Extract the records in full, leaving every picture out.

● **TASK INPUTS**
● ● ● ● ●

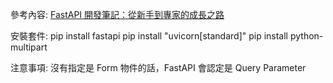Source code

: 參考內容: [FastAPI 開發筆記：從新手到專家的成長之路](https://ithelp.ithome.com.tw/articles/10318219)

安裝套件:
pip install fastapi
pip install "uvicorn[standard]"
pip install python-multipart


注意事項:
沒有指定是 Form 物件的話，FastAPI 會認定是 Query Parameter
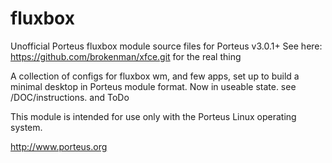 fluxbox
=======
Unofficial Porteus fluxbox module source files for Porteus v3.0.1+
See here: https://github.com/brokenman/xfce.git for the real thing

A collection of configs for fluxbox wm, and few apps,
 set up to build a minimal desktop in Porteus module format.
Now in  useable state. see /DOC/instructions. and ToDo

This module is intended for use only with the Porteus Linux operating system.

http://www.porteus.org
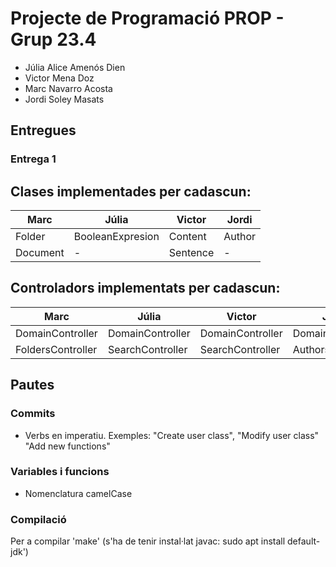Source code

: # Projecte de Programació PROP - Grup 23.4

- Júlia Alice Amenós Dien
- Victor Mena Doz
- Marc Navarro Acosta
- Jordi Soley Masats 

## Entregues

### Entrega 1


## Clases implementades per cadascun:

| Marc   | Júlia          | Victor  | Jordi |
|-       |-               |-        |-      |
|Folder  |BooleanExpresion|Content  |Author |
|Document|-               |Sentence |-      |


## Controladors implementats per cadascun:

| Marc             | Júlia           | Victor          | Jordi            |
|-                 |-                |-                |-                 |
|DomainController  |DomainController |DomainController |DomainController  |
|FoldersController |SearchController |SearchController |AuthorsController |

## Pautes
### Commits
- Verbs en imperatiu. Exemples: "Create user class", "Modify user class" "Add new functions"

### Variables i funcions
- Nomenclatura camelCase

### Compilació
Per a compilar                      'make'
(s'ha de tenir instal·lat javac: sudo apt install default-jdk')

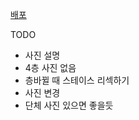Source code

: [배포](https://liebe-website.vercel.app)

TODO

- 사진 설명
- 4층 사진 없음
- 층바뀔 때 스테이스 리섹하기
- 사진 변경
- 단체 사진 있으면 좋을듯
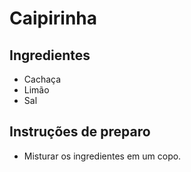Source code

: # Caipirinha

## Ingredientes

* Cachaça
* Limão
* Sal

## Instruções de preparo

* Misturar os ingredientes em um copo.
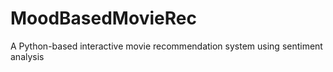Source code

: # MoodBasedMovieRec
A Python-based interactive movie recommendation system using sentiment analysis
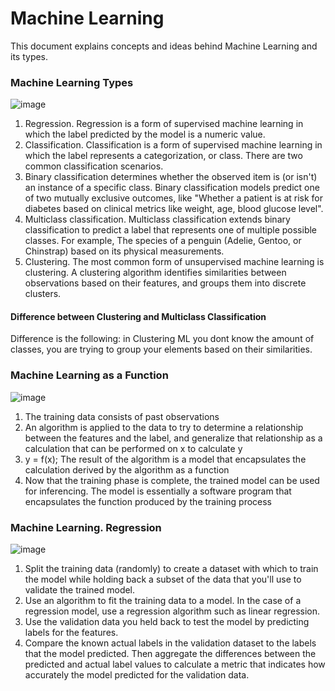 # Machine Learning
This document explains concepts and ideas behind Machine Learning and its types.

### Machine Learning Types
![image](https://github.com/Glareone/OpenAI-and-ChatGPT-meet-.Net/assets/4239376/aedb3a78-9a83-407b-821c-67e553fe6faa)
1. Regression. Regression is a form of supervised machine learning in which the label predicted by the model is a numeric value.
2. Classification. Classification is a form of supervised machine learning in which the label represents a categorization, or class. There are two common classification scenarios.
3. Binary classification determines whether the observed item is (or isn't) an instance of a specific class. Binary classification models predict one of two mutually exclusive outcomes, like "Whether a patient is at risk for diabetes based on clinical metrics like weight, age, blood glucose level".  
4. Multiclass classification. Multiclass classification extends binary classification to predict a label that represents one of multiple possible classes. For example, The species of a penguin (Adelie, Gentoo, or Chinstrap) based on its physical measurements.  
5. Clustering. The most common form of unsupervised machine learning is clustering. A clustering algorithm identifies similarities between observations based on their features, and groups them into discrete clusters.   

#### Difference between Clustering and Multiclass Classification
Difference is the following: in Clustering ML you dont know the amount of classes, you are trying to group your elements based on their similarities.

### Machine Learning as a Function
![image](https://github.com/Glareone/OpenAI-and-ChatGPT-meet-.Net/assets/4239376/9eca4346-d512-4313-b924-2605cb81c396)

1. The training data consists of past observations  
2. An algorithm is applied to the data to try to determine a relationship between the features and the label, and generalize that relationship as a calculation that can be performed on x to calculate y  
3. y = f(x); The result of the algorithm is a model that encapsulates the calculation derived by the algorithm as a function
4. Now that the training phase is complete, the trained model can be used for inferencing. The model is essentially a software program that encapsulates the function produced by the training process

### Machine Learning. Regression
![image](https://github.com/Glareone/OpenAI-and-ChatGPT-meet-.Net/assets/4239376/9674fedd-a181-49f6-bd74-586e9a7c8c0a)

1. Split the training data (randomly) to create a dataset with which to train the model while holding back a subset of the data that you'll use to validate the trained model.
2. Use an algorithm to fit the training data to a model. In the case of a regression model, use a regression algorithm such as linear regression.
3. Use the validation data you held back to test the model by predicting labels for the features.
4. Compare the known actual labels in the validation dataset to the labels that the model predicted. Then aggregate the differences between the predicted and actual label values to calculate a metric that indicates how accurately the model predicted for the validation data.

● ● ● ● ●

● **RESPONSE TO THIS TASK**
Source code

: 參考內容: [FastAPI 開發筆記：從新手到專家的成長之路](https://ithelp.ithome.com.tw/articles/10318219)

安裝套件:
pip install fastapi
pip install "uvicorn[standard]"
pip install python-multipart


注意事項:
沒有指定是 Form 物件的話，FastAPI 會認定是 Query Parameter
 fluxbox
=======
Unofficial Porteus fluxbox module source files for Porteus v3.0.1+
See here: https://github.com/brokenman/xfce.git for the real thing

A collection of configs for fluxbox wm, and few apps,
 set up to build a minimal desktop in Porteus module format.
Now in  useable state. see /DOC/instructions. and ToDo

This module is intended for use only with the Porteus Linux operating system.

http://www.porteus.org
Source code

: # Projecte de Programació PROP - Grup 23.4

- Júlia Alice Amenós Dien
- Victor Mena Doz
- Marc Navarro Acosta
- Jordi Soley Masats 

## Entregues

### Entrega 1


## Clases implementades per cadascun:

| Marc   | Júlia          | Victor  | Jordi |
|-       |-               |-        |-      |
|Folder  |BooleanExpresion|Content  |Author |
|Document|-               |Sentence |-      |


## Controladors implementats per cadascun:

| Marc             | Júlia           | Victor          | Jordi            |
|-                 |-                |-                |-                 |
|DomainController  |DomainController |DomainController |DomainController  |
|FoldersController |SearchController |SearchController |AuthorsController |

## Pautes
### Commits
- Verbs en imperatiu. Exemples: "Create user class", "Modify user class" "Add new functions"

### Variables i funcions
- Nomenclatura camelCase

### Compilació
Per a compilar                      'make'
(s'ha de tenir instal·lat javac: sudo apt install default-jdk')

Source code

: [배포](https://liebe-website.vercel.app)

TODO

- 사진 설명
- 4층 사진 없음
- 층바뀔 때 스테이스 리섹하기
- 사진 변경
- 단체 사진 있으면 좋을듯
Source code

: # Caipirinha

## Ingredientes

* Cachaça
* Limão
* Sal

## Instruções de preparo

* Misturar os ingredientes em um copo.
Source code

: # MoodBasedMovieRec
A Python-based interactive movie recommendation system using sentiment analysis
 # Machine Learning
This document explains concepts and ideas behind Machine Learning and its types.

### Machine Learning Types
![image](https://github.com/Glareone/OpenAI-and-ChatGPT-meet-.Net/assets/4239376/aedb3a78-9a83-407b-821c-67e553fe6faa)
1. Regression. Regression is a form of supervised machine learning in which the label predicted by the model is a numeric value.
2. Classification. Classification is a form of supervised machine learning in which the label represents a categorization, or class. There are two common classification scenarios.
3. Binary classification determines whether the observed item is (or isn't) an instance of a specific class. Binary classification models predict one of two mutually exclusive outcomes, like "Whether a patient is at risk for diabetes based on clinical metrics like weight, age, blood glucose level".  
4. Multiclass classification. Multiclass classification extends binary classification to predict a label that represents one of multiple possible classes. For example, The species of a penguin (Adelie, Gentoo, or Chinstrap) based on its physical measurements.  
5. Clustering. The most common form of unsupervised machine learning is clustering. A clustering algorithm identifies similarities between observations based on their features, and groups them into discrete clusters.   

#### Difference between Clustering and Multiclass Classification
Difference is the following: in Clustering ML you dont know the amount of classes, you are trying to group your elements based on their similarities.

### Machine Learning as a Function
![image](https://github.com/Glareone/OpenAI-and-ChatGPT-meet-.Net/assets/4239376/9eca4346-d512-4313-b924-2605cb81c396)

1. The training data consists of past observations  
2. An algorithm is applied to the data to try to determine a relationship between the features and the label, and generalize that relationship as a calculation that can be performed on x to calculate y  
3. y = f(x); The result of the algorithm is a model that encapsulates the calculation derived by the algorithm as a function
4. Now that the training phase is complete, the trained model can be used for inferencing. The model is essentially a software program that encapsulates the function produced by the training process

### Machine Learning. Regression
![image](https://github.com/Glareone/OpenAI-and-ChatGPT-meet-.Net/assets/4239376/9674fedd-a181-49f6-bd74-586e9a7c8c0a)

1. Split the training data (randomly) to create a dataset with which to train the model while holding back a subset of the data that you'll use to validate the trained model.
2. Use an algorithm to fit the training data to a model. In the case of a regression model, use a regression algorithm such as linear regression.
3. Use the validation data you held back to test the model by predicting labels for the features.
4. Compare the known actual labels in the validation dataset to the labels that the model predicted. Then aggregate the differences between the predicted and actual label values to calculate a metric that indicates how accurately the model predicted for the validation data.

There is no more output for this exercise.